_ASSIGNMENT_
Each record below should be printed exactly as it was written.

Stored data entries
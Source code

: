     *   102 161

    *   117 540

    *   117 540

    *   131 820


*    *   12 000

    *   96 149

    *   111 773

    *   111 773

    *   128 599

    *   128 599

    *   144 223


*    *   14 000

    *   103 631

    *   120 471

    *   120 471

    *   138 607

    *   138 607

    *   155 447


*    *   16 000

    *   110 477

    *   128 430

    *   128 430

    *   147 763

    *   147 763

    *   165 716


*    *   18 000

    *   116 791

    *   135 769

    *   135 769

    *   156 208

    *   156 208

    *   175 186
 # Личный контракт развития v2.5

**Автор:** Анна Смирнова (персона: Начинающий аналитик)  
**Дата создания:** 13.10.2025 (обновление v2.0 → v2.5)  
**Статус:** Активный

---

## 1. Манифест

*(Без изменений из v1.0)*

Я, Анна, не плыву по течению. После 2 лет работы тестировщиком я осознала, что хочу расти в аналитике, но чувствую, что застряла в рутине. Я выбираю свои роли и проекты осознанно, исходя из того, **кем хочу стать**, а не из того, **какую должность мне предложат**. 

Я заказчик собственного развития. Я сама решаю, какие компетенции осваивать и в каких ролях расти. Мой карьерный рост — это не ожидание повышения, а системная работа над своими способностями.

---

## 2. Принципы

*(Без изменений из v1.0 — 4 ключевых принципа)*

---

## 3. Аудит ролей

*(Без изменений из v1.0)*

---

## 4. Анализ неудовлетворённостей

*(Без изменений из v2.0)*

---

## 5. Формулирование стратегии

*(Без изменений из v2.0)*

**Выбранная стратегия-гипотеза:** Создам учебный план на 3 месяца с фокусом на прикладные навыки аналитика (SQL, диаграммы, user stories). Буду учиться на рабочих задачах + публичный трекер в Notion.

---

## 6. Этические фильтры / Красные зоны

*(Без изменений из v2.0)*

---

_PROBLEM SOLUTION_
Source code

:     *   102 161

    *   117 540

    *   117 540

    *   131 820


*    *   12 000

    *   96 149

    *   111 773

    *   111 773

    *   128 599

    *   128 599

    *   144 223


*    *   14 000

    *   103 631

    *   120 471

    *   120 471

    *   138 607

    *   138 607

    *   155 447


*    *   16 000

    *   110 477

    *   128 430

    *   128 430

    *   147 763

    *   147 763

    *   165 716


*    *   18 000

    *   116 791

    *   135 769

    *   135 769

    *   156 208

    *   156 208

    *   175 186
 # Личный контракт развития v2.5

**Автор:** Анна Смирнова (персона: Начинающий аналитик)  
**Дата создания:** 13.10.2025 (обновление v2.0 → v2.5)  
**Статус:** Активный

---

## 1. Манифест

*(Без изменений из v1.0)*

Я, Анна, не плыву по течению. После 2 лет работы тестировщиком я осознала, что хочу расти в аналитике, но чувствую, что застряла в рутине. Я выбираю свои роли и проекты осознанно, исходя из того, **кем хочу стать**, а не из того, **какую должность мне предложат**. 

Я заказчик собственного развития. Я сама решаю, какие компетенции осваивать и в каких ролях расти. Мой карьерный рост — это не ожидание повышения, а системная работа над своими способностями.

---

## 2. Принципы

*(Без изменений из v1.0 — 4 ключевых принципа)*

---

## 3. Аудит ролей

*(Без изменений из v1.0)*

---

## 4. Анализ неудовлетворённостей

*(Без изменений из v2.0)*

---

## 5. Формулирование стратегии

*(Без изменений из v2.0)*

**Выбранная стратегия-гипотеза:** Создам учебный план на 3 месяца с фокусом на прикладные навыки аналитика (SQL, диаграммы, user stories). Буду учиться на рабочих задачах + публичный трекер в Notion.

---

## 6. Этические фильтры / Красные зоны

*(Без изменений из v2.0)*

---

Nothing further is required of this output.